I first became acquainted with Machen at second-hand back in a previous existence as a professional scholar of medieval heresy, magic, and witchcraft.  There, I found his name repeatedly linked to the bete noir of witchcraft historians, Margaret Murray.  Unless you sturdy such things, you may never have heard of Ms. Murray, but you have almost certainly encountered her central thesis: that the phenomenon labelled "witchcraft" in the medieval and early modern periods was a dimly-glimpsed survival of a pre-Christian, Northern European religion, which survived in an organized form as a sort of medieval conspiracy or counter-Church.  Once upon a time, this idea was so accepted that Murray was allowed to authour the Encyclopedia Brittanica entry on "Witchcraft".  More lastingly, she was one of the founding mothers of the modern Wicca movement.

Murray's idea incorporated the notion, both attractive and repellent, that the past haunts the present.  Machen worked with that idea as well, but rather than pretend to scholarship, he used it to inform his fiction.  In The Novel of the White Powder he presents something like Murray's Witch-Cult, but the the result is something so dreadful that it is never quite described.  This is a favourite technique of Machen's wherein suggestive phrasing not only adds to the horror (that is, the reader is left trying to wonder what could be so horrible), but alludes to the insoluble mystery of existence (the real world, lying just under our imagined ordinary one, is ineffable).

In stories such as The Novel of the Back Seal and The Shining Pyramid, Machen worked out an idea that had some popularity among the folklorists: British stories of "the Little People" are cloudy memories of short-statured, pre-Celtic inhabitants of the Isles.  And in Machen's stories, these ethnological dead-ends are terrifying.   Even if you have never read those stories, you might know the idea from Robert Howard's loving tribute, The Worms of the Earth (Howard was a happily acknowledged fan of Machen's work).

Machen's most famous horror story is probably The Great God Pan (his most famous story period is undoubtedly The Bowmen, a tale of a war-time miracle that was so convincing to his contemporaries that it supposedly came true).  It's one of his earliest and most Decadent (in the technical sense) and displays his core ideas: a mystical reality invisibly underlying our own own, contact with which lets out the evil within Man.  Perhaps his best story, though, is The White People, which may not be horror per se, but which is an amazingly creepy journey into the mystical world through the mind of a little girl.  If you have ever wanted to make Faeries the scary, alien things that the ancients thought of (as opposed to Tinkerbells), you must read The White People.

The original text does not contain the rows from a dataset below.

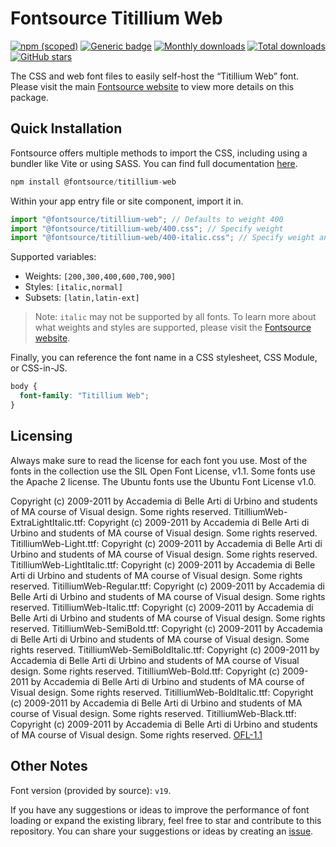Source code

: # Fontsource Titillium Web

[![npm (scoped)](https://img.shields.io/npm/v/@fontsource/titillium-web?color=brightgreen)](https://www.npmjs.com/package/@fontsource/titillium-web) [![Generic badge](https://img.shields.io/badge/fontsource-passing-brightgreen)](https://github.com/fontsource/fontsource) [![Monthly downloads](https://badgen.net/npm/dm/@fontsource/titillium-web)](https://github.com/fontsource/fontsource) [![Total downloads](https://badgen.net/npm/dt/@fontsource/titillium-web)](https://github.com/fontsource/fontsource) [![GitHub stars](https://img.shields.io/github/stars/fontsource/fontsource.svg?style=social&label=Star)](https://github.com/fontsource/fontsource/stargazers)

The CSS and web font files to easily self-host the “Titillium Web” font. Please visit the main [Fontsource website](https://fontsource.org/fonts/titillium-web) to view more details on this package.

## Quick Installation

Fontsource offers multiple methods to import the CSS, including using a bundler like Vite or using SASS. You can find full documentation [here](https://fontsource.org/docs/getting-started/introduction).

```javascript
npm install @fontsource/titillium-web
```

Within your app entry file or site component, import it in.

```javascript
import "@fontsource/titillium-web"; // Defaults to weight 400
import "@fontsource/titillium-web/400.css"; // Specify weight
import "@fontsource/titillium-web/400-italic.css"; // Specify weight and style
```

Supported variables:
- Weights: `[200,300,400,600,700,900]`
- Styles: `[italic,normal]`
- Subsets: `[latin,latin-ext]`

> Note: `italic` may not be supported by all fonts. To learn more about what weights and styles are supported, please visit the [Fontsource website](https://fontsource.org/fonts/titillium-web).

Finally, you can reference the font name in a CSS stylesheet, CSS Module, or CSS-in-JS.

```css
body {
  font-family: "Titillium Web";
}
```

## Licensing
Always make sure to read the license for each font you use. Most of the fonts in the collection use the SIL Open Font License, v1.1. Some fonts use the Apache 2 license. The Ubuntu fonts use the Ubuntu Font License v1.0.

Copyright (c) 2009-2011 by Accademia di Belle Arti di Urbino and students of MA course of Visual design. Some rights reserved. TitilliumWeb-ExtraLightItalic.ttf: Copyright (c) 2009-2011 by Accademia di Belle Arti di Urbino and students of MA course of Visual design. Some rights reserved. TitilliumWeb-Light.ttf: Copyright (c) 2009-2011 by Accademia di Belle Arti di Urbino and students of MA course of Visual design. Some rights reserved. TitilliumWeb-LightItalic.ttf: Copyright (c) 2009-2011 by Accademia di Belle Arti di Urbino and students of MA course of Visual design. Some rights reserved. TitilliumWeb-Regular.ttf: Copyright (c) 2009-2011 by Accademia di Belle Arti di Urbino and students of MA course of Visual design. Some rights reserved. TitilliumWeb-Italic.ttf: Copyright (c) 2009-2011 by Accademia di Belle Arti di Urbino and students of MA course of Visual design. Some rights reserved. TitilliumWeb-SemiBold.ttf: Copyright (c) 2009-2011 by Accademia di Belle Arti di Urbino and students of MA course of Visual design. Some rights reserved. TitilliumWeb-SemiBoldItalic.ttf: Copyright (c) 2009-2011 by Accademia di Belle Arti di Urbino and students of MA course of Visual design. Some rights reserved. TitilliumWeb-Bold.ttf: Copyright (c) 2009-2011 by Accademia di Belle Arti di Urbino and students of MA course of Visual design. Some rights reserved. TitilliumWeb-BoldItalic.ttf: Copyright (c) 2009-2011 by Accademia di Belle Arti di Urbino and students of MA course of Visual design. Some rights reserved. TitilliumWeb-Black.ttf: Copyright (c) 2009-2011 by Accademia di Belle Arti di Urbino and students of MA course of Visual design. Some rights reserved.
[OFL-1.1](https://openfontlicense.org)

## Other Notes
Font version (provided by source): `v19`.

If you have any suggestions or ideas to improve the performance of font loading or expand the existing library, feel free to star and contribute to this repository. You can share your suggestions or ideas by creating an [issue](https://github.com/fontsource/fontsource/issues).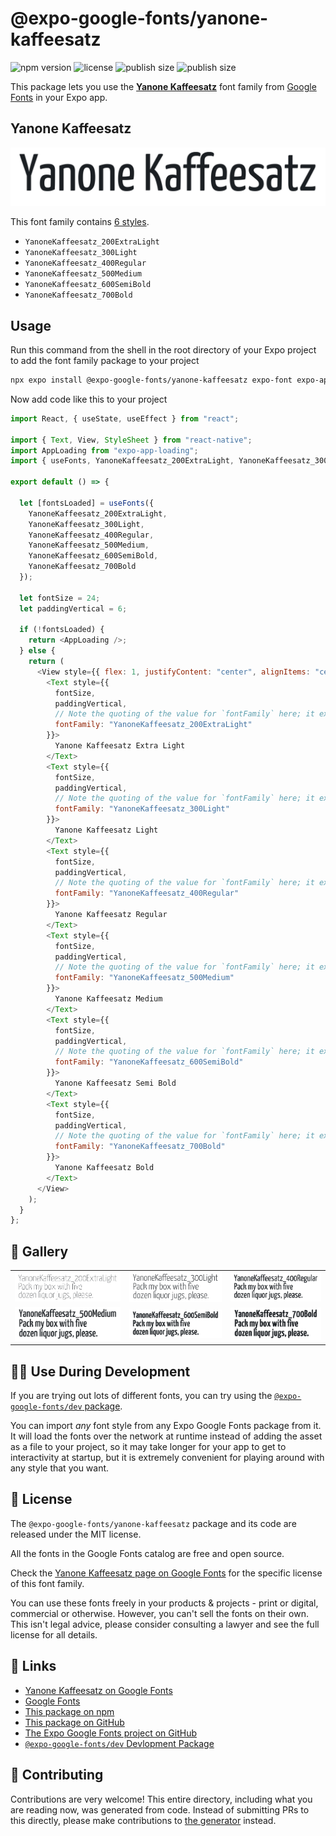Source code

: # @expo-google-fonts/yanone-kaffeesatz

![npm version](https://flat.badgen.net/npm/v/@expo-google-fonts/yanone-kaffeesatz)
![license](https://flat.badgen.net/github/license/expo/google-fonts)
![publish size](https://flat.badgen.net/packagephobia/install/@expo-google-fonts/yanone-kaffeesatz)
![publish size](https://flat.badgen.net/packagephobia/publish/@expo-google-fonts/yanone-kaffeesatz)

This package lets you use the [**Yanone Kaffeesatz**](https://fonts.google.com/specimen/Yanone+Kaffeesatz) font family from [Google Fonts](https://fonts.google.com/) in your Expo app.

## Yanone Kaffeesatz

![Yanone Kaffeesatz](./font-family.png)

This font family contains [6 styles](#-gallery).

- `YanoneKaffeesatz_200ExtraLight`
- `YanoneKaffeesatz_300Light`
- `YanoneKaffeesatz_400Regular`
- `YanoneKaffeesatz_500Medium`
- `YanoneKaffeesatz_600SemiBold`
- `YanoneKaffeesatz_700Bold`

## Usage

Run this command from the shell in the root directory of your Expo project to add the font family package to your project

```sh
npx expo install @expo-google-fonts/yanone-kaffeesatz expo-font expo-app-loading
```

Now add code like this to your project

```js
import React, { useState, useEffect } from "react";

import { Text, View, StyleSheet } from "react-native";
import AppLoading from "expo-app-loading";
import { useFonts, YanoneKaffeesatz_200ExtraLight, YanoneKaffeesatz_300Light, YanoneKaffeesatz_400Regular, YanoneKaffeesatz_500Medium, YanoneKaffeesatz_600SemiBold, YanoneKaffeesatz_700Bold } from '@expo-google-fonts/yanone-kaffeesatz';

export default () => {

  let [fontsLoaded] = useFonts({
    YanoneKaffeesatz_200ExtraLight, 
    YanoneKaffeesatz_300Light, 
    YanoneKaffeesatz_400Regular, 
    YanoneKaffeesatz_500Medium, 
    YanoneKaffeesatz_600SemiBold, 
    YanoneKaffeesatz_700Bold
  });

  let fontSize = 24;
  let paddingVertical = 6;

  if (!fontsLoaded) {
    return <AppLoading />;
  } else {
    return (
      <View style={{ flex: 1, justifyContent: "center", alignItems: "center" }}>
        <Text style={{
          fontSize,
          paddingVertical,
          // Note the quoting of the value for `fontFamily` here; it expects a string!
          fontFamily: "YanoneKaffeesatz_200ExtraLight"
        }}>
          Yanone Kaffeesatz Extra Light
        </Text>
        <Text style={{
          fontSize,
          paddingVertical,
          // Note the quoting of the value for `fontFamily` here; it expects a string!
          fontFamily: "YanoneKaffeesatz_300Light"
        }}>
          Yanone Kaffeesatz Light
        </Text>
        <Text style={{
          fontSize,
          paddingVertical,
          // Note the quoting of the value for `fontFamily` here; it expects a string!
          fontFamily: "YanoneKaffeesatz_400Regular"
        }}>
          Yanone Kaffeesatz Regular
        </Text>
        <Text style={{
          fontSize,
          paddingVertical,
          // Note the quoting of the value for `fontFamily` here; it expects a string!
          fontFamily: "YanoneKaffeesatz_500Medium"
        }}>
          Yanone Kaffeesatz Medium
        </Text>
        <Text style={{
          fontSize,
          paddingVertical,
          // Note the quoting of the value for `fontFamily` here; it expects a string!
          fontFamily: "YanoneKaffeesatz_600SemiBold"
        }}>
          Yanone Kaffeesatz Semi Bold
        </Text>
        <Text style={{
          fontSize,
          paddingVertical,
          // Note the quoting of the value for `fontFamily` here; it expects a string!
          fontFamily: "YanoneKaffeesatz_700Bold"
        }}>
          Yanone Kaffeesatz Bold
        </Text>
      </View>
    );
  }
};
```

## 🔡 Gallery


||||
|-|-|-|
|![YanoneKaffeesatz_200ExtraLight](./YanoneKaffeesatz_200ExtraLight.ttf.png)|![YanoneKaffeesatz_300Light](./YanoneKaffeesatz_300Light.ttf.png)|![YanoneKaffeesatz_400Regular](./YanoneKaffeesatz_400Regular.ttf.png)||
|![YanoneKaffeesatz_500Medium](./YanoneKaffeesatz_500Medium.ttf.png)|![YanoneKaffeesatz_600SemiBold](./YanoneKaffeesatz_600SemiBold.ttf.png)|![YanoneKaffeesatz_700Bold](./YanoneKaffeesatz_700Bold.ttf.png)||


## 👩‍💻 Use During Development

If you are trying out lots of different fonts, you can try using the [`@expo-google-fonts/dev` package](https://github.com/expo/google-fonts/tree/master/font-packages/dev#readme).

You can import _any_ font style from any Expo Google Fonts package from it. It will load the fonts over the network at runtime instead of adding the asset as a file to your project, so it may take longer for your app to get to interactivity at startup, but it is extremely convenient for playing around with any style that you want.


## 📖 License

The `@expo-google-fonts/yanone-kaffeesatz` package and its code are released under the MIT license.

All the fonts in the Google Fonts catalog are free and open source.

Check the [Yanone Kaffeesatz page on Google Fonts](https://fonts.google.com/specimen/Yanone+Kaffeesatz) for the specific license of this font family.

You can use these fonts freely in your products & projects - print or digital, commercial or otherwise. However, you can't sell the fonts on their own. This isn't legal advice, please consider consulting a lawyer and see the full license for all details.

## 🔗 Links

- [Yanone Kaffeesatz on Google Fonts](https://fonts.google.com/specimen/Yanone+Kaffeesatz)
- [Google Fonts](https://fonts.google.com/)
- [This package on npm](https://www.npmjs.com/package/@expo-google-fonts/yanone-kaffeesatz)
- [This package on GitHub](https://github.com/expo/google-fonts/tree/master/font-packages/yanone-kaffeesatz)
- [The Expo Google Fonts project on GitHub](https://github.com/expo/google-fonts)
- [`@expo-google-fonts/dev` Devlopment Package](https://github.com/expo/google-fonts/tree/master/font-packages/dev)

## 🤝 Contributing

Contributions are very welcome! This entire directory, including what you are reading now, was generated from code. Instead of submitting PRs to this directly, please make contributions to [the generator](https://github.com/expo/google-fonts/tree/master/packages/generator) instead.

Although both Machen and Lovecraft were writers of Weird Horror and both ably used similar techniques of suggestive allusion, they were also quite different.  At the risk of reductionist psychologizing, it is worth noting that Machen was a High Church Anglican, who vehemently disapproved of the stolid, Puritanism to which Lovecraft was heir.  In any case, Lovecraft's vision is cosmic and his terror comes from the realization of man's essential, pitiful smallness within the vast cosmos.  Conversely, Machen's vision is decidedly terrestrial and terror proceeds from the realization of the horribleness that resides within Man.  It is humanistic, but in a strangely distorted way.  Although the actualization of Man's inner evil might provoke a physical transformation (the stunting of the aboriginals or the indescribable bodily alteration in The White Powder and The Great God Pan), these things are still human - are still us - in a way that no Old One ever could be (you might argue that HPL was doing something the sort in The Shadow Over Innsmouth, but I think that would be wrong).  

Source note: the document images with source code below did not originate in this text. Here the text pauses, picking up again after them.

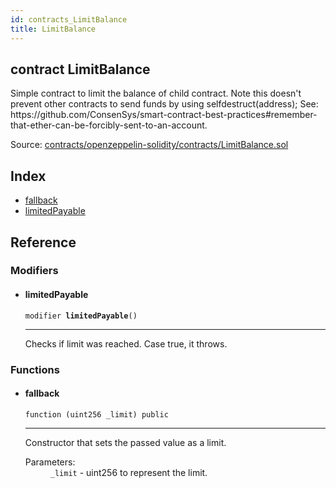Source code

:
 ```yaml
---
id: contracts_LimitBalance
title: LimitBalance
---
```


<div class="contract-doc"><div class="contract"><h2 class="contract-header"><span class="contract-kind">contract</span> LimitBalance</h2><p class="description">Simple contract to limit the balance of child contract. Note this doesn&#x27;t prevent other contracts to send funds by using selfdestruct(address); See: https://github.com/ConsenSys/smart-contract-best-practices#remember-that-ether-can-be-forcibly-sent-to-an-account.</p><div class="source">Source: <a href="https://github.com/2keynet/web3-alpha/blob/v0.0.3/contracts/openzeppelin-solidity/contracts/LimitBalance.sol" target="_blank">contracts/openzeppelin-solidity/contracts/LimitBalance.sol</a></div></div><div class="index"><h2>Index</h2><ul><li><a href="contracts_LimitBalance.html#">fallback</a></li><li><a href="contracts_LimitBalance.html#limitedPayable">limitedPayable</a></li></ul></div><div class="reference"><h2>Reference</h2><div class="modifiers"><h3>Modifiers</h3><ul><li><div class="item modifier"><span id="limitedPayable" class="anchor-marker"></span><h4 class="name">limitedPayable</h4><div class="body"><code class="signature">modifier <strong>limitedPayable</strong><span>() </span></code><hr/><div class="description"><p>Checks if limit was reached. Case true, it throws.</p></div></div></div></li></ul></div><div class="functions"><h3>Functions</h3><ul><li><div class="item function"><span id="fallback" class="anchor-marker"></span><h4 class="name">fallback</h4><div class="body"><code class="signature">function <strong></strong><span>(uint256 _limit) </span><span>public </span></code><hr/><div class="description"><p>Constructor that sets the passed value as a limit.</p></div><dl><dt><span class="label-parameters">Parameters:</span></dt><dd><div><code>_limit</code> - uint256 to represent the limit.</div></dd></dl></div></div></li></ul></div></div></div>
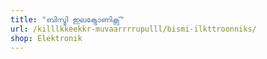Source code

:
 ```yaml
---
title: "ബിസ്മി ഇലക്ട്രോണിക്സ്"
url: /killlkkeekkr-muvaarrrrupulll/bismi-ilkttroonniks/
shop: Elektronik
---
```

If you haven't read any of Machen, then shame on you.  It's not too easy finding copies of his works as he has not been republished in the manner of Lovecraft, or given the limited, but royal treatment afforded to Hodgson.  Still, Machen is worth the effort.  Even though the revelations contained therein may...change you.

4 comments:

  1. I own and have read Chaosium's three-volume set of the Best Weird Tales of Arthur Machen (edited by S. T. Joshi), the 2nd volume of which is pictured in this blog post. Excellent stuff.

    One story that stands out for me is "The Great Return", a very Anglo-Catholic and beautiful story of the Sangraal.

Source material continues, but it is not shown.